Prior computerized tomography studies revealed smaller total cerebellar size in adult bipolar patients compared to schizophrenia patients and healthy controls (reviewed in Soares and Mann, 1997), but the three published MRI studies, using manual region of interest tracing approaches (DelBello et al., 1999, Brambilla et al., 2001, Mills et al., 2005), did not find significantly smaller cerebellar hemispheres in adult bipolar patients compared with healthy subjects. Brambilla et al. (2001) studied primarily middle-aged adults (mean age: 36 ± 10 y), whereas DelBello et al. (1999) had a younger sample, mean ages for first-episode patients being 24 ± 4 y and for the multiple-episode patients 29 ± 5 y. The age range in the Mills et al. study (2005) was 16–35 y, with patients hospitalized for their first manic episode having a mean age of 22 ± 6 y, and patients with at least two prior manic episodes having a mean age of 25 ± 6 y. In contrast, a recent study by Adler et al. (2007), using voxel-based morphometry (VBM), reported larger bilateral cerebellar gray matter volume in a mixed sample of adolescents and adults (age range 13–41 y) with bipolar I disorder compared to healthy subjects.

Although three out of four published MRI studies report no cerebellar volume abnormalities in bipolar disorder subjects, vermal abnormalities related to repeated illness episodes have been reported. DelBello et al. found that vermis area V3 (the inferior posterior and flocculonodular lobes, lobules VIII–X) is significantly smaller in multiple-episode than in first-episode bipolar patients and healthy volunteers, suggesting that the cerebellar vermis may undergo atrophy during the course of bipolar illness. This finding was supported by Mills et al. (2005) who showed that patients with multiple manic episodes have smaller V3 volumes than healthy subjects, and by Brambilla et al. (2001) who showed a trend (p = 0.075) for an inverse correlation between number of episodes and vermis area V3. In addition, Mills et al. (2005) reported that bipolar patients with multiple episodes have smaller V2 (superior posterior vermis, neocerebellar vermal lobules VI–VII) volumes compared with first-episode patients and healthy subjects. They also noted that patients with multiple manic episodes have significantly smaller V2 volumes than first-episode patients. Taken together, these findings suggest superior posterior (i.e. limbic cerebellum) and possibly flocculonodular vermal abnormalities in bipolar disorder.

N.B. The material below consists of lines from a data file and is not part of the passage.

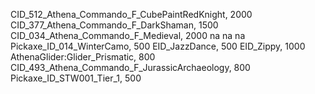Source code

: CID_512_Athena_Commando_F_CubePaintRedKnight, 2000
CID_377_Athena_Commando_F_DarkShaman, 1500
CID_034_Athena_Commando_F_Medieval, 2000
na
na
na
Pickaxe_ID_014_WinterCamo, 500
EID_JazzDance, 500
EID_Zippy, 1000
AthenaGlider:Glider_Prismatic, 800
CID_493_Athena_Commando_F_JurassicArchaeology, 800
Pickaxe_ID_STW001_Tier_1, 500
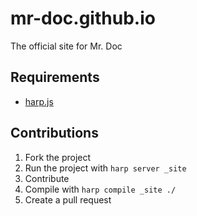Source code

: # mr-doc.github.io
The official site for Mr. Doc

## Requirements

* [harp.js](https://harpjs.com)

## Contributions

1. Fork the project
2. Run the project with `harp server _site`
3. Contribute
4. Compile with `harp compile _site ./`
5. Create a pull request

In this MRI study, we examined anatomical abnormalities in cerebellum and vermis in young bipolar patients and healthy subjects. We hypothesized that young bipolar disorder patients would not show cerebellar volume abnormalities, but consistent with prior studies in adult bipolar patients, would show vermal abnormalities reflecting possible neurodegeneration with repeated illness episodes. Such a finding in young bipolar patients would suggest that neuropathological processes affecting the vermis are present early in the illness course.